In other words, the multilateral trade system that existed for 75 years under US leadership is now up for grabs. At this point, we can only guess what this means for America’s position in the world.

Take, for example, the World Trade Organization. Founded in 1994 in Marrakesh with strong involvement from the US government under Bill Clinton, the WTO has played an important role ever since as a referee in trade disputes among its 164 member states. If one country believes that another has violated its rights through some form of tariff or trade restriction, it can file a lawsuit at the WTO, where arbitration tribunals (“panels”) – made up of equal numbers of member representatives – decide on each case. If the verdict comes down in favor of the plaintiff country, then that country is permitted to raise tariffs to protect its economy, as long as the defendant government refuses to change its policy. So far, the US – as the world’s largest trading nation – has effectively been the WTO’s guarantor, while itself following the rules of the multilateral organization.

This system would seem to be pretty much over. The US is actively sabotaging the WTO by no longer appointing judges to the arbitration panels. The tribunals must be filled according to a fixed country key, which means that other countries are not permitted to intervene. This is why everything is likely to come to an end on Dec. 10, which is the last day in the tenure of the two judges Ujal Singh Bhatia (India) and Thomas R. Graham (US).

If the US does not submit the names of the new judges to which they are entitled to as part of these WTO tribunals – and no one is counting on this happening – then the tribunals will no longer be able to function. Trump even tweeted that the US might quit the WTO altogether.

The US president has been violating the spirit of the organization for a while now. In 2018 he justified the tariffs he imposed on steel and aluminum by referring to a supposed threat to national security. While it is true that WTO rules allow trade to be restricted when the security of a country is threatened, the reasoning in the case of steel and aluminum was declared by many, including the Federation of German Industries (BDI), to be “absurd.” In fact, roughly 70 percent of the steel and aluminum used in the US is actually produced in the US anyway. In other words, the duties were a purely arbitrary act.

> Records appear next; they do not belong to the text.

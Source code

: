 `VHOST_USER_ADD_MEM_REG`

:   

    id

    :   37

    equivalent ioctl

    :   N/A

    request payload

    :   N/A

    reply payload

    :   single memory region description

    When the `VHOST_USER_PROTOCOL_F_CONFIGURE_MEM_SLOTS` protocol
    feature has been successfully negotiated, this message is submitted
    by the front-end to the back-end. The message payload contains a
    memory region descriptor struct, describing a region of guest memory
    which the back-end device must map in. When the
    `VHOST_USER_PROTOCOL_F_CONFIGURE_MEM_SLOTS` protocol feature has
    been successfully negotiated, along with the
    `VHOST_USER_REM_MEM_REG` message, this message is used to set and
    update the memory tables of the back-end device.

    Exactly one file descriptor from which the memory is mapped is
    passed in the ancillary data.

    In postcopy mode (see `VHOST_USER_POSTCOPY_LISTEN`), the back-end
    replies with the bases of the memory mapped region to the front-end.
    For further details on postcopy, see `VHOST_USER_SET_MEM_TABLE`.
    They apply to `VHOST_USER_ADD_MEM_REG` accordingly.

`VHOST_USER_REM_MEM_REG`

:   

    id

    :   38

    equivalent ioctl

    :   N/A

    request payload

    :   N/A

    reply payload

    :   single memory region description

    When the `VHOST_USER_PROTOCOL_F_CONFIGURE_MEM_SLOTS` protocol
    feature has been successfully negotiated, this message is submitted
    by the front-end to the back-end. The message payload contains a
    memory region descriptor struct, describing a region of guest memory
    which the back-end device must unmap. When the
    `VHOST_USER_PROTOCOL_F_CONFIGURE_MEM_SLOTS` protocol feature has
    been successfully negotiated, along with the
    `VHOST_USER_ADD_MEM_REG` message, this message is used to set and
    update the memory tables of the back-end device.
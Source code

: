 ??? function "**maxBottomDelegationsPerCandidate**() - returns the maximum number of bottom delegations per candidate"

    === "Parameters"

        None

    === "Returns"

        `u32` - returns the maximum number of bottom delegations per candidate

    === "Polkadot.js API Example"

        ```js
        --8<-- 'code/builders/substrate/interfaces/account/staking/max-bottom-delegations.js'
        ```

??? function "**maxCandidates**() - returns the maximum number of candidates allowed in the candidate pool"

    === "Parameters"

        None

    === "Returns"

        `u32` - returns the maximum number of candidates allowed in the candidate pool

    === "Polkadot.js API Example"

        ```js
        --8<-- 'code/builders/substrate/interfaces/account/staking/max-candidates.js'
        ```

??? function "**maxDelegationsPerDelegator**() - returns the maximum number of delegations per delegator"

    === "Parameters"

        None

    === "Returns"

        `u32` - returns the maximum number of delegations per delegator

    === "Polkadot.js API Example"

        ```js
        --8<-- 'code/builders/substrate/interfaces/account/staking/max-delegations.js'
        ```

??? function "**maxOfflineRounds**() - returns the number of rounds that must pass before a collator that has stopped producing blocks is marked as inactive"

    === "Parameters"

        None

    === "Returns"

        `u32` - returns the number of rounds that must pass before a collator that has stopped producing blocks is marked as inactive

The departure of the US from the WTO’s disciplinary reach will no doubt trigger counter-reactions from trading partners, and these moves are going to be hard to calculate. Indeed, arbitrariness often produces its own unique dynamic. The Süddeutsche Zeitung recently reported on comprehensive plans coming out of Brussels with regard to a trade policy upgrade at the European Commission. According to this plan, the EU would be able to immediately impose punitive tariffs in the future, that is, without WTO approval. And they would be able to launch these punitive tariffs against states that obstruct the WTO arbitration courts.

It should be noted that the only such state at the moment is the US. In other words, Europe’s most important partner to date has now become an opponent. Incoming European Commission President Ursula von der Leyen will have to decide whether these EU plans actually become a reality.

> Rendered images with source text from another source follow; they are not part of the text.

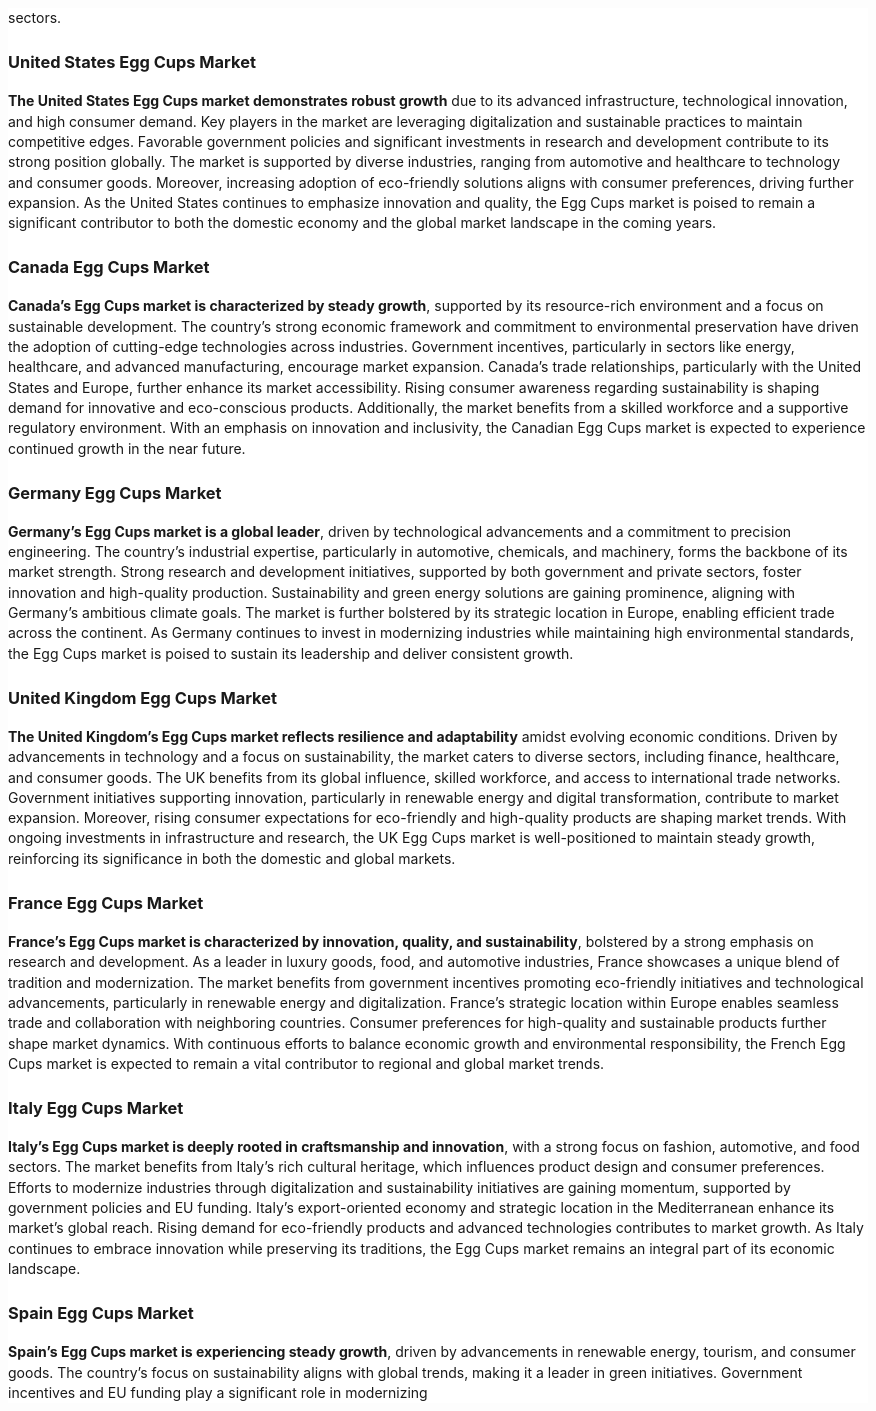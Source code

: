 sectors.</span></em></p></blockquote><h3><strong>United States Egg Cups Market</strong></h3><p><strong>The United States Egg Cups market demonstrates robust growth</strong> due to its advanced infrastructure, technological innovation, and high consumer demand. Key players in the market are leveraging digitalization and sustainable practices to maintain competitive edges. Favorable government policies and significant investments in research and development contribute to its strong position globally. The market is supported by diverse industries, ranging from automotive and healthcare to technology and consumer goods. Moreover, increasing adoption of eco-friendly solutions aligns with consumer preferences, driving further expansion. As the United States continues to emphasize innovation and quality, the Egg Cups market is poised to remain a significant contributor to both the domestic economy and the global market landscape in the coming years.</p><h3><strong>Canada Egg Cups Market</strong></h3><p><strong>Canada&rsquo;s Egg Cups market is characterized by steady growth</strong>, supported by its resource-rich environment and a focus on sustainable development. The country&rsquo;s strong economic framework and commitment to environmental preservation have driven the adoption of cutting-edge technologies across industries. Government incentives, particularly in sectors like energy, healthcare, and advanced manufacturing, encourage market expansion. Canada&rsquo;s trade relationships, particularly with the United States and Europe, further enhance its market accessibility. Rising consumer awareness regarding sustainability is shaping demand for innovative and eco-conscious products. Additionally, the market benefits from a skilled workforce and a supportive regulatory environment. With an emphasis on innovation and inclusivity, the Canadian Egg Cups market is expected to experience continued growth in the near future.</p><h3><strong>Germany Egg Cups Market</strong></h3><p><strong>Germany&rsquo;s Egg Cups market is a global leader</strong>, driven by technological advancements and a commitment to precision engineering. The country&rsquo;s industrial expertise, particularly in automotive, chemicals, and machinery, forms the backbone of its market strength. Strong research and development initiatives, supported by both government and private sectors, foster innovation and high-quality production. Sustainability and green energy solutions are gaining prominence, aligning with Germany&rsquo;s ambitious climate goals. The market is further bolstered by its strategic location in Europe, enabling efficient trade across the continent. As Germany continues to invest in modernizing industries while maintaining high environmental standards, the Egg Cups market is poised to sustain its leadership and deliver consistent growth.</p><h3><strong>United Kingdom Egg Cups Market</strong></h3><p><strong>The United Kingdom&rsquo;s Egg Cups market reflects resilience and adaptability</strong> amidst evolving economic conditions. Driven by advancements in technology and a focus on sustainability, the market caters to diverse sectors, including finance, healthcare, and consumer goods. The UK benefits from its global influence, skilled workforce, and access to international trade networks. Government initiatives supporting innovation, particularly in renewable energy and digital transformation, contribute to market expansion. Moreover, rising consumer expectations for eco-friendly and high-quality products are shaping market trends. With ongoing investments in infrastructure and research, the UK Egg Cups market is well-positioned to maintain steady growth, reinforcing its significance in both the domestic and global markets.</p><h3><strong>France Egg Cups Market</strong></h3><p><strong>France&rsquo;s Egg Cups market is characterized by innovation, quality, and sustainability</strong>, bolstered by a strong emphasis on research and development. As a leader in luxury goods, food, and automotive industries, France showcases a unique blend of tradition and modernization. The market benefits from government incentives promoting eco-friendly initiatives and technological advancements, particularly in renewable energy and digitalization. France&rsquo;s strategic location within Europe enables seamless trade and collaboration with neighboring countries. Consumer preferences for high-quality and sustainable products further shape market dynamics. With continuous efforts to balance economic growth and environmental responsibility, the French Egg Cups market is expected to remain a vital contributor to regional and global market trends.</p><h3><strong>Italy Egg Cups Market</strong></h3><p><strong>Italy&rsquo;s Egg Cups market is deeply rooted in craftsmanship and innovation</strong>, with a strong focus on fashion, automotive, and food sectors. The market benefits from Italy&rsquo;s rich cultural heritage, which influences product design and consumer preferences. Efforts to modernize industries through digitalization and sustainability initiatives are gaining momentum, supported by government policies and EU funding. Italy&rsquo;s export-oriented economy and strategic location in the Mediterranean enhance its market&rsquo;s global reach. Rising demand for eco-friendly products and advanced technologies contributes to market growth. As Italy continues to embrace innovation while preserving its traditions, the Egg Cups market remains an integral part of its economic landscape.</p><h3><strong>Spain Egg Cups Market</strong></h3><p><strong>Spain&rsquo;s Egg Cups market is experiencing steady growth</strong>, driven by advancements in renewable energy, tourism, and consumer goods. The country&rsquo;s focus on sustainability aligns with global trends, making it a leader in green initiatives. Government incentives and EU funding play a significant role in modernizing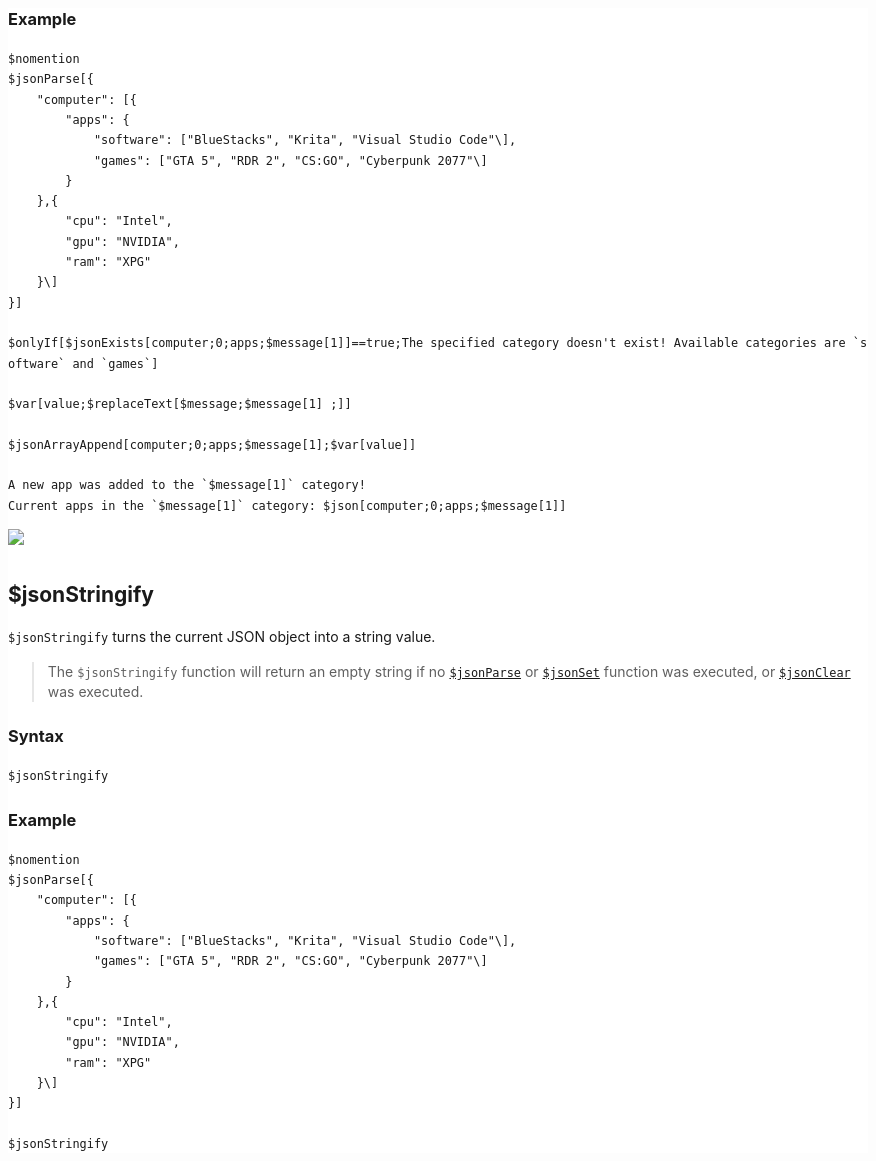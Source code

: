 ### Example
```
$nomention
$jsonParse[{
    "computer": [{
        "apps": {
            "software": ["BlueStacks", "Krita", "Visual Studio Code"\],
            "games": ["GTA 5", "RDR 2", "CS:GO", "Cyberpunk 2077"\]
        }
    },{
        "cpu": "Intel",
        "gpu": "NVIDIA",
        "ram": "XPG"
    }\]
}]

$onlyIf[$jsonExists[computer;0;apps;$message[1]]==true;The specified category doesn't exist! Available categories are `software` and `games`]

$var[value;$replaceText[$message;$message[1] ;]]

$jsonArrayAppend[computer;0;apps;$message[1];$var[value]]

A new app was added to the `$message[1]` category!
Current apps in the `$message[1]` category: $json[computer;0;apps;$message[1]]
```

![](https://user-images.githubusercontent.com/70456337/219880948-4e641b49-6f74-4b7d-939c-c1b30a96807c.png)

## $jsonStringify
`$jsonStringify` turns the current JSON object into a string value.

> The `$jsonStringify` function will return an empty string if no [`$jsonParse`](#jsonparse) or [`$jsonSet`](#jsonset) function was executed, or [`$jsonClear`](#jsonclear) was executed.

### Syntax
```
$jsonStringify
```

### Example
```
$nomention
$jsonParse[{
    "computer": [{
        "apps": {
            "software": ["BlueStacks", "Krita", "Visual Studio Code"\],
            "games": ["GTA 5", "RDR 2", "CS:GO", "Cyberpunk 2077"\]
        }
    },{
        "cpu": "Intel",
        "gpu": "NVIDIA",
        "ram": "XPG"
    }\]
}]

$jsonStringify
```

So far, Trump and his team have tended to underestimate the counter-reactions coming from foreign countries. In an interview with Fox News last year, one of Trump’s radical protectionist economic advisers, Peter Navarro, said the following: “I do not believe there’s any country in the world that wants to retaliate for the simple reason that we’re the biggest and most lucrative market in the world.”

This hubris has consequences. Of course, the victims of US protectionism – China, Mexico, Canada and the EU – have long since started fighting back, and by 2018 they themselves began charging tariffs on US agricultural products. As Bown and Irwin write in their article, those US tariffs designed to protect the jobs of 140,000 steel workers are now threatening the economic wellbeing of 3.2 million farmers.

Finally, it is quite possible that Trump’s trade policy will end in a global recession. The only question is whether this happens before or after the 2020 elections in the US.

Nikolaus Piper
has been a business editor for the Süddeutsche Zeitung and reported for many years as a New York correspondent.